Chief operating officer Ray Rodriguez will be paid more than $17 million if the Univision Communications Inc. sale goes through and he loses his job, according to a company proxy filed Monday with the Securities and Exchange Commission.
Of that amount, $9.5 million is a severance payment, almost $7 million is from stock grants issued earlier this year and more than $600,000 is in yet-to-vest stock options.
Univision has also agreed to cover his tax bill if the payment triggers, as is likely, what the Internal Revenue Service considers “excess parachute payments.”
The company will also provide three years of benefits, cover Rodriguez’s legal fees help him look for his next job.
Rodriguez can trigger his own departure without actually being asked to leave if, among other reasons, Univision is delisted or even if his commute is lengthened by more than 50 miles.
The $17 million figure does not include what Rodríguez earned from selling the 1.35 million vested options already in his possession. Those options have been granted over the course of Rodriguez’s tenure at Univision.

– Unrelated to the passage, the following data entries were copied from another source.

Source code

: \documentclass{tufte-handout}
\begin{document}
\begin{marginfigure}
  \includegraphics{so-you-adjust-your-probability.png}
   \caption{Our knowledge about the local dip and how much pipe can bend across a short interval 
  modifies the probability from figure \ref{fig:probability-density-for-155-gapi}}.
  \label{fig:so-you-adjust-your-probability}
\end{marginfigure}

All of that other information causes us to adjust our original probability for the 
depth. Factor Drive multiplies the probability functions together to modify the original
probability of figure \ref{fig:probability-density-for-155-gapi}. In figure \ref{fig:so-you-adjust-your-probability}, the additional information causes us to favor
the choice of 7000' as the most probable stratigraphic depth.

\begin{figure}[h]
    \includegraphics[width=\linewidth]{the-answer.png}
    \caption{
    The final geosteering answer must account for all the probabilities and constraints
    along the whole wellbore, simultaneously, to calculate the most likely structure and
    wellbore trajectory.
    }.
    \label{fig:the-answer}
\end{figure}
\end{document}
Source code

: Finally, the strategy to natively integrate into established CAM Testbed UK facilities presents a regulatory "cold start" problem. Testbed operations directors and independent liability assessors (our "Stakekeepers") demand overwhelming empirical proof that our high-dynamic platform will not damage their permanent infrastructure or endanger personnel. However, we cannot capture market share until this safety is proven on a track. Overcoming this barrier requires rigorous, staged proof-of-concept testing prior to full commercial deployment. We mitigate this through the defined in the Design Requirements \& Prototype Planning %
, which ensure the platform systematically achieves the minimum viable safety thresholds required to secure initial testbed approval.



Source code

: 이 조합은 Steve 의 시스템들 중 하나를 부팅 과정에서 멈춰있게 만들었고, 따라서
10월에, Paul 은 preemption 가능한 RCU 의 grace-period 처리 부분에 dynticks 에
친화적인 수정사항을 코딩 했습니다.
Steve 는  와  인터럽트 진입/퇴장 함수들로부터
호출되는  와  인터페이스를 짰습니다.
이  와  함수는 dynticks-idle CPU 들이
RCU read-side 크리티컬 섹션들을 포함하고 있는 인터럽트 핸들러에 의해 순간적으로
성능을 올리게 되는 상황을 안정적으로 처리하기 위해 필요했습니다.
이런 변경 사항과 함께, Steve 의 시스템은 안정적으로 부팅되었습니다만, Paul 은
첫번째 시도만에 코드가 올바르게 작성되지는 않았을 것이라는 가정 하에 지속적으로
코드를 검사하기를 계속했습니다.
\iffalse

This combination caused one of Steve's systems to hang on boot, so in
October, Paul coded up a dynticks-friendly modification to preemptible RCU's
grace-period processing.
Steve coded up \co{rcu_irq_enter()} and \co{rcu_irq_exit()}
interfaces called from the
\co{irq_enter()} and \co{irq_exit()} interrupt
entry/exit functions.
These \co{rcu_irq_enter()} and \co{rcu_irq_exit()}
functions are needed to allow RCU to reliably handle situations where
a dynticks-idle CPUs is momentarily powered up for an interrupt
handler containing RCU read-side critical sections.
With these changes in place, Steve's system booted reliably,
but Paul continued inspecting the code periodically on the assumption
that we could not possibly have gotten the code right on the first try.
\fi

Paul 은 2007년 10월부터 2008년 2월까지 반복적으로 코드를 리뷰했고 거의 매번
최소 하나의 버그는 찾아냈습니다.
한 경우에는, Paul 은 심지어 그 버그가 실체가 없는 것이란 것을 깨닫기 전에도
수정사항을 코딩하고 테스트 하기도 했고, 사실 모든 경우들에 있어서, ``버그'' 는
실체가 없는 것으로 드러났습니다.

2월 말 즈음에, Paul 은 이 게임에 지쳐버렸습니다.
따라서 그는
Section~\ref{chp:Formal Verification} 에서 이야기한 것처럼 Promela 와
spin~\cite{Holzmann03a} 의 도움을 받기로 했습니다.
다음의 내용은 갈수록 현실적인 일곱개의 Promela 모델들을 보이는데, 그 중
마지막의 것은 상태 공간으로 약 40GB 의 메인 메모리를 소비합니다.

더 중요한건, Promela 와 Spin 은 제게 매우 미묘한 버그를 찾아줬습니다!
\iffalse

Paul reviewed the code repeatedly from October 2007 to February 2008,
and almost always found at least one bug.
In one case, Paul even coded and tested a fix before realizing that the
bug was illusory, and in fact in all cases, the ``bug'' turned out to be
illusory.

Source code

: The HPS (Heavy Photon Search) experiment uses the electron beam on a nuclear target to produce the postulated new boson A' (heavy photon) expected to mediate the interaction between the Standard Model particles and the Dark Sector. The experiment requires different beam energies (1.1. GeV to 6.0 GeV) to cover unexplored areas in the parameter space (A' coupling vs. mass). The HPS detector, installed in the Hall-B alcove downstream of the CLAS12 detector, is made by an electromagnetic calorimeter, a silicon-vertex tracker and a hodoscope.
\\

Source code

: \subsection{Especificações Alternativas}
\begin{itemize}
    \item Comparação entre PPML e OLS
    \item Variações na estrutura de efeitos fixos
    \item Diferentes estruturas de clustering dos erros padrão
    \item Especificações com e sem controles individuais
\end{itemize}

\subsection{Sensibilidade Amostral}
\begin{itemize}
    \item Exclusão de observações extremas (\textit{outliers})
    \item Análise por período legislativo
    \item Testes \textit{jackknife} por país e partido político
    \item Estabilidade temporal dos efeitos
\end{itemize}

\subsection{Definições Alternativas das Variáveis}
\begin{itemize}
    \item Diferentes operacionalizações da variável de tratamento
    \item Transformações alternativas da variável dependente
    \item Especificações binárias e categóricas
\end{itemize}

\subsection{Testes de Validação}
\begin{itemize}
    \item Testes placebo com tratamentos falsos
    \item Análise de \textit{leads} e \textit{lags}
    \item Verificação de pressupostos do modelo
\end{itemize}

The proxy filing does not specify how many of those options have a strike price below $36.25 per share and are thus available for sale. If all 1.35 million shares can be sold, then Rodriguez would earn an additional $48.9 million.he proxy was filed to help inform shareholders about the offer to buy the company.
Univision chief financial officer Andrew Hobson, corporate secretary Robert Cahill and general counsel Douglas Kranwinkle also stand to make hefty payouts if shareholders approve the sale. The three executives each approved the transaction as members of the board of directors.
As for rank-and-file employees, the buyers have agreed to keep benefits, salaries and severance payments at pre-sale levels for one year. They will also adhere to existing collective bargaining agreements.